What the exercise asks:
Copy all records verbatim, images excluded.

Records drawn from a dataset
========

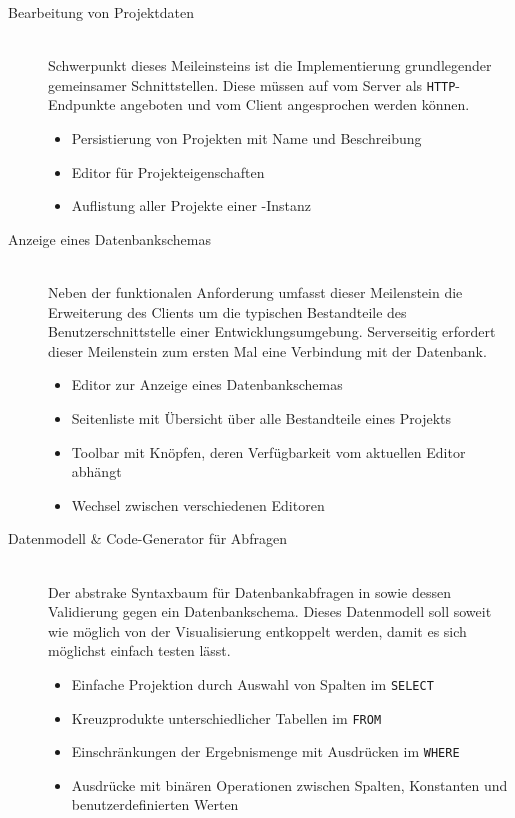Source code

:\begin{description}
\item[Bearbeitung von Projektdaten] \hfill \\
  Schwerpunkt dieses Meileinsteins ist die Implementierung grundlegender gemeinsamer Schnittstellen. Diese müssen auf vom Server als \texttt{HTTP}-Endpunkte angeboten und vom Client angesprochen werden können.
  \begin{itemize}[noitemsep]
  \item Persistierung von Projekten mit Name und Beschreibung
  \item Editor für Projekteigenschaften
  \item Auflistung aller Projekte einer \idename{}-Instanz
  \end{itemize}
\item [Anzeige eines Datenbankschemas] \hfill \\
  Neben der funktionalen Anforderung umfasst dieser Meilenstein die Erweiterung des Clients um die typischen Bestandteile des Benutzerschnittstelle einer Entwicklungsumgebung. Serverseitig erfordert dieser Meilenstein zum ersten Mal eine Verbindung mit der Datenbank.
  \begin{itemize}[noitemsep]
  \item Editor zur Anzeige eines Datenbankschemas
  \item Seitenliste mit Übersicht über alle Bestandteile eines Projekts
  \item Toolbar mit Knöpfen, deren Verfügbarkeit vom aktuellen Editor abhängt
  \item Wechsel zwischen verschiedenen Editoren
  \end{itemize}
\item [Datenmodell \& Code-Generator für Abfragen] \hfill \\
  Der abstrake Syntaxbaum für Datenbankabfragen in \idename{} sowie dessen Validierung gegen ein Datenbankschema. Dieses Datenmodell soll soweit wie möglich von der Visualisierung entkoppelt werden, damit es sich möglichst einfach testen lässt.
  \begin{itemize}[noitemsep]
  \item Einfache Projektion durch Auswahl von Spalten im \texttt{SELECT}
  \item Kreuzprodukte unterschiedlicher Tabellen im \texttt{FROM}
  \item Einschränkungen der Ergebnismenge mit Ausdrücken im \texttt{WHERE}
  \item Ausdrücke mit binären Operationen zwischen Spalten, Konstanten und benutzerdefinierten Werten

\end{itemize}
\end{description}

========

Reply to the task:
Source code

:\begin{description}
\item[Bearbeitung von Projektdaten] \hfill \\
  Schwerpunkt dieses Meileinsteins ist die Implementierung grundlegender gemeinsamer Schnittstellen. Diese müssen auf vom Server als \texttt{HTTP}-Endpunkte angeboten und vom Client angesprochen werden können.
  \begin{itemize}[noitemsep]
  \item Persistierung von Projekten mit Name und Beschreibung
  \item Editor für Projekteigenschaften
  \item Auflistung aller Projekte einer \idename{}-Instanz
  \end{itemize}
\item [Anzeige eines Datenbankschemas] \hfill \\
  Neben der funktionalen Anforderung umfasst dieser Meilenstein die Erweiterung des Clients um die typischen Bestandteile des Benutzerschnittstelle einer Entwicklungsumgebung. Serverseitig erfordert dieser Meilenstein zum ersten Mal eine Verbindung mit der Datenbank.
  \begin{itemize}[noitemsep]
  \item Editor zur Anzeige eines Datenbankschemas
  \item Seitenliste mit Übersicht über alle Bestandteile eines Projekts
  \item Toolbar mit Knöpfen, deren Verfügbarkeit vom aktuellen Editor abhängt
  \item Wechsel zwischen verschiedenen Editoren
  \end{itemize}
\item [Datenmodell \& Code-Generator für Abfragen] \hfill \\
  Der abstrake Syntaxbaum für Datenbankabfragen in \idename{} sowie dessen Validierung gegen ein Datenbankschema. Dieses Datenmodell soll soweit wie möglich von der Visualisierung entkoppelt werden, damit es sich möglichst einfach testen lässt.
  \begin{itemize}[noitemsep]
  \item Einfache Projektion durch Auswahl von Spalten im \texttt{SELECT}
  \item Kreuzprodukte unterschiedlicher Tabellen im \texttt{FROM}
  \item Einschränkungen der Ergebnismenge mit Ausdrücken im \texttt{WHERE}
  \item Ausdrücke mit binären Operationen zwischen Spalten, Konstanten und benutzerdefinierten Werten

\end{itemize}
\end{description}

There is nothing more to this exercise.